Tim Challies reflecting on a book by Diana West called The Death of the Grown-up was struck by the chapter that dealt with the loss of shame.  Challies notes that shame can be positive and negative.  In it’s positive form it is brought about by guilt or realizing our inadequacy.  Shame can have positive effect when it’s cause and cure is rooted in the Gospel, as the Apostle Paul writes:

For even if I made you grieve with my letter, I do not regret it—though I did regret it, for I see that that letter grieved you, though only for a while.  As it is, I rejoice, not because you were grieved, but because you were grieved into repenting. For you felt a godly grief, so that you suffered no loss through us.

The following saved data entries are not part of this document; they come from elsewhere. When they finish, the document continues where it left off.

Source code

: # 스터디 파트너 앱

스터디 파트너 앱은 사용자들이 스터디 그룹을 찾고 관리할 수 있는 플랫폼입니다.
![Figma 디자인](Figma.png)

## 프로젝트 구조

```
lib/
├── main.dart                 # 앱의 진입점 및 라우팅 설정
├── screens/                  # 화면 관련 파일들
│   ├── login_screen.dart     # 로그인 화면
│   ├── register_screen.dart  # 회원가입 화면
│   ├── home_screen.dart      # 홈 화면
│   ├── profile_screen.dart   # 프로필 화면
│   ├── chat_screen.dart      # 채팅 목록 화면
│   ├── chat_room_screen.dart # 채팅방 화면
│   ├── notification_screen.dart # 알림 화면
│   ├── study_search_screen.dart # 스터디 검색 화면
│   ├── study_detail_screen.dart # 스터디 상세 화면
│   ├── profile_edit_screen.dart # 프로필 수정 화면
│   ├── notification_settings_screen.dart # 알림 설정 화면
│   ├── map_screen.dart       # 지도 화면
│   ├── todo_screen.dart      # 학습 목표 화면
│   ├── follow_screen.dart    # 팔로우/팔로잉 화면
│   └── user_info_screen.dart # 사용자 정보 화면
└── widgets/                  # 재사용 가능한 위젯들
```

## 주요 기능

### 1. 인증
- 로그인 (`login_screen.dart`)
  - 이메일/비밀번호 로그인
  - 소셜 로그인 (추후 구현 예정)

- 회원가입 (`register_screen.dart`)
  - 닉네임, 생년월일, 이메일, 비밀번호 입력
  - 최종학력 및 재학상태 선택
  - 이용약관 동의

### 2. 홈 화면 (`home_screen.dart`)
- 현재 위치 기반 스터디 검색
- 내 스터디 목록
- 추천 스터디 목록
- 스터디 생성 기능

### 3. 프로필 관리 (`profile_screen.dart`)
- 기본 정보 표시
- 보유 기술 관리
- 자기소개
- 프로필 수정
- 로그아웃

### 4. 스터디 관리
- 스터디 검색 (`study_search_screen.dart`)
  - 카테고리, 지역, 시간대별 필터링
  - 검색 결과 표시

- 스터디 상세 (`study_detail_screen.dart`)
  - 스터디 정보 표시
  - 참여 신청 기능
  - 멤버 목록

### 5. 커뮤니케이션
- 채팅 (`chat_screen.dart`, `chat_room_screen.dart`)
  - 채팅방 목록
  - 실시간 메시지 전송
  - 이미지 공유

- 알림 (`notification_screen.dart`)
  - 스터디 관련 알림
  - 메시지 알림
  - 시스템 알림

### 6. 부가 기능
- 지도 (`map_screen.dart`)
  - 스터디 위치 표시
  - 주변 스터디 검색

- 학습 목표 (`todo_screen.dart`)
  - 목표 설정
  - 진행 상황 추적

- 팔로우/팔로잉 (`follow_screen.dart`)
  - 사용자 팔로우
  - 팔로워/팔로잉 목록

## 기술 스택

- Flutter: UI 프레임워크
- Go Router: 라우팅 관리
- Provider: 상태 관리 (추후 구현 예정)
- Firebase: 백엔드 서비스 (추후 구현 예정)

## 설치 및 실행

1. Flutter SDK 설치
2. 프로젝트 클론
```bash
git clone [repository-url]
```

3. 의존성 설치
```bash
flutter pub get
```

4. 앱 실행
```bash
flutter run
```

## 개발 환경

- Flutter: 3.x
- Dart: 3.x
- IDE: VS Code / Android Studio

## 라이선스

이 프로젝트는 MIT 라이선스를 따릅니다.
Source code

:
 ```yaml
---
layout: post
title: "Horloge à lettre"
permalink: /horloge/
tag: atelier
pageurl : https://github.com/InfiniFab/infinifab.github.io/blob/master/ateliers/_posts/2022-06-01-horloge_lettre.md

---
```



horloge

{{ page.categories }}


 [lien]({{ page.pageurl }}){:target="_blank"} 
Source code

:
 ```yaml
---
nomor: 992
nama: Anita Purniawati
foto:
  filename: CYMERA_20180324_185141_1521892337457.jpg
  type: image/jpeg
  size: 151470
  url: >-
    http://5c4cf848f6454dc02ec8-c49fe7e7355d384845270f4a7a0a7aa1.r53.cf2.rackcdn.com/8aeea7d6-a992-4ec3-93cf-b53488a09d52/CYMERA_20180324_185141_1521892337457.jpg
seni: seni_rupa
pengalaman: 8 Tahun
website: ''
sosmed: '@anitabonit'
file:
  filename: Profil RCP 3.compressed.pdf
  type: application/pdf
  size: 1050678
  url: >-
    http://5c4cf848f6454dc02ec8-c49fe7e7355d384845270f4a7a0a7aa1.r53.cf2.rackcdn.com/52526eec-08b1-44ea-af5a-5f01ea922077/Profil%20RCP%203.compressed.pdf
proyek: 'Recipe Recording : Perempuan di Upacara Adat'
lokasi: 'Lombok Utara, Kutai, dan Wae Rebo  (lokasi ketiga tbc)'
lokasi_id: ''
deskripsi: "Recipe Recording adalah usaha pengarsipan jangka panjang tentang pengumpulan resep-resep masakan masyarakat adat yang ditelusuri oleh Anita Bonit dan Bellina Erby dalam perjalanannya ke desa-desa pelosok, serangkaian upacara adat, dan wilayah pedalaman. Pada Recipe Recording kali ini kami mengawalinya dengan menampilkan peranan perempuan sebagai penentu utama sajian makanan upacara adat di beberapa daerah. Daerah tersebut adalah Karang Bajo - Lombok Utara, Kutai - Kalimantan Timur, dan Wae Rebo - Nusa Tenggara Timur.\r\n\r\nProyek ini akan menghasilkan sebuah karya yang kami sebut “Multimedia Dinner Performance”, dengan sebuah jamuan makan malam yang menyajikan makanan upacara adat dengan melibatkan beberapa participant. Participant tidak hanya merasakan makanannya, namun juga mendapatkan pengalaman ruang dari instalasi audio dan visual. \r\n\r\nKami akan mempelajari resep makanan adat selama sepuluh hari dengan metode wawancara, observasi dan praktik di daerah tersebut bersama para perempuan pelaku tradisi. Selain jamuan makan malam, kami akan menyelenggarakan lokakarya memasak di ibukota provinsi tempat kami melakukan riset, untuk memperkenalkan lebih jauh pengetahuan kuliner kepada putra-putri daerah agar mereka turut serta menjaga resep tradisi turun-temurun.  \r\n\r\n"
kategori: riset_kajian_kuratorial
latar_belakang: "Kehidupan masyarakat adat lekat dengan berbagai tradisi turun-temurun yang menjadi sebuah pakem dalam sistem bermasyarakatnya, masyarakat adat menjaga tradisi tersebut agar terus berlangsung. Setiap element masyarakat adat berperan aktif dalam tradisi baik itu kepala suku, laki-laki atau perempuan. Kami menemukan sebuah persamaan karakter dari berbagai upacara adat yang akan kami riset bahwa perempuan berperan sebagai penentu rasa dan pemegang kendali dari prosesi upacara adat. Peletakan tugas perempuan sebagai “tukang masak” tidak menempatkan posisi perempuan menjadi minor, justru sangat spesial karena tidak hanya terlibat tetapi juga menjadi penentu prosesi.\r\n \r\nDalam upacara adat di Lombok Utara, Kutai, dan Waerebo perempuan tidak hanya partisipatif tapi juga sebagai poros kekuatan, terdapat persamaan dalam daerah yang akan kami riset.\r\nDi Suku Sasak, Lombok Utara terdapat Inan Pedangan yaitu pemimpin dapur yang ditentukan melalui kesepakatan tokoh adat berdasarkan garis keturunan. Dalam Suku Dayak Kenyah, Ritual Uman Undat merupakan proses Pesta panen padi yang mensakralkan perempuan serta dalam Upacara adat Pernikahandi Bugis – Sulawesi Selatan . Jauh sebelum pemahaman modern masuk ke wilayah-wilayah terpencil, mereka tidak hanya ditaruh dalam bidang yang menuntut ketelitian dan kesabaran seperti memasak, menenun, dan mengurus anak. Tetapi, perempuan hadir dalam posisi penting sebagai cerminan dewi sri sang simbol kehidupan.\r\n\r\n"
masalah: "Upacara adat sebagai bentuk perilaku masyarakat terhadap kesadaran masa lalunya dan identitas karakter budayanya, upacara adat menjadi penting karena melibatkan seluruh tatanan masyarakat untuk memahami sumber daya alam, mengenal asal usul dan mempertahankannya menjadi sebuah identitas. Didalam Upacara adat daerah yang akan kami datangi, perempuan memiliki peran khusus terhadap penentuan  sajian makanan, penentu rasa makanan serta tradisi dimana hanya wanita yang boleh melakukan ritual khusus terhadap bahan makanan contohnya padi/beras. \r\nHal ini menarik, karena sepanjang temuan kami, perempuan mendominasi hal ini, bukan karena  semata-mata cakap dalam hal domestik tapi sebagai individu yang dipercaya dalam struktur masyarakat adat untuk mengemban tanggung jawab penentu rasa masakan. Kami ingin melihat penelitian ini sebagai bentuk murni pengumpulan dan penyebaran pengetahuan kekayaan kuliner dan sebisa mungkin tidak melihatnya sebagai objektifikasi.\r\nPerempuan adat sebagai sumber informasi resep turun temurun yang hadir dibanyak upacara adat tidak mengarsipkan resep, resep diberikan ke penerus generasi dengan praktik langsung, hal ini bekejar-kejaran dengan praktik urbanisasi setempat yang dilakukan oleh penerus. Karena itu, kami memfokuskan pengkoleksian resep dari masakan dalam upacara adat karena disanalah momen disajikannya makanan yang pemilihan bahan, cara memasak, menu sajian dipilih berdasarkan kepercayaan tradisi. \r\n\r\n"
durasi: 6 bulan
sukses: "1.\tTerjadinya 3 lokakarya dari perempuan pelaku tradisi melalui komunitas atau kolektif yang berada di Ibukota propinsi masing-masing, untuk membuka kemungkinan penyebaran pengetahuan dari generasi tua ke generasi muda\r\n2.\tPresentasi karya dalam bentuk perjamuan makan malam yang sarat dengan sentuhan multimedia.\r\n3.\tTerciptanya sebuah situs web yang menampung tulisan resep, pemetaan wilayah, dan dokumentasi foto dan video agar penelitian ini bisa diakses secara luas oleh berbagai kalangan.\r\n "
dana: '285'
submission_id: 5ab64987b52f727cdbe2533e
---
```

For godly grief produces a repentance that leads to salvation without regret, whereas worldly grief produces death.  For see what earnestness this godly grief has produced in you, but also what eagerness to clear yourselves, what indignation, what fear, what longing, what zeal, what punishment! At every point you have proved yourselves innocent in the matter, (2 Cornithians 7:8-11, ESV).

When we realize that our shame is due to sin and that brings about repentance that is a good thing.  Where shame is negative is when we still struggle with it after we repent, after we apply the Gospel cure to the cause of our shame.  That isn’t from God.

Society, however, wants to do away with shame all together.  That will be disastrous.  Challies cites West tracing the decline of shame to the death of the notion of obscenity which is most poignant in the arts.

“By the time the courts, in effect, declared obscenity was dead, they had killed something vital to a healthy society: the faculty of judgment that attempts to distinguish between what is obscene and what is not obscene—the avowedly ‘grown-up’ sensibility of an outmoded authority figure who had long relied on a proven hierarchy of taste and knowledge until it was quite suddenly leveled. From this leveling came another casualty: society’s capacity, society’s willingness, to make even basic distinctions between trash and art.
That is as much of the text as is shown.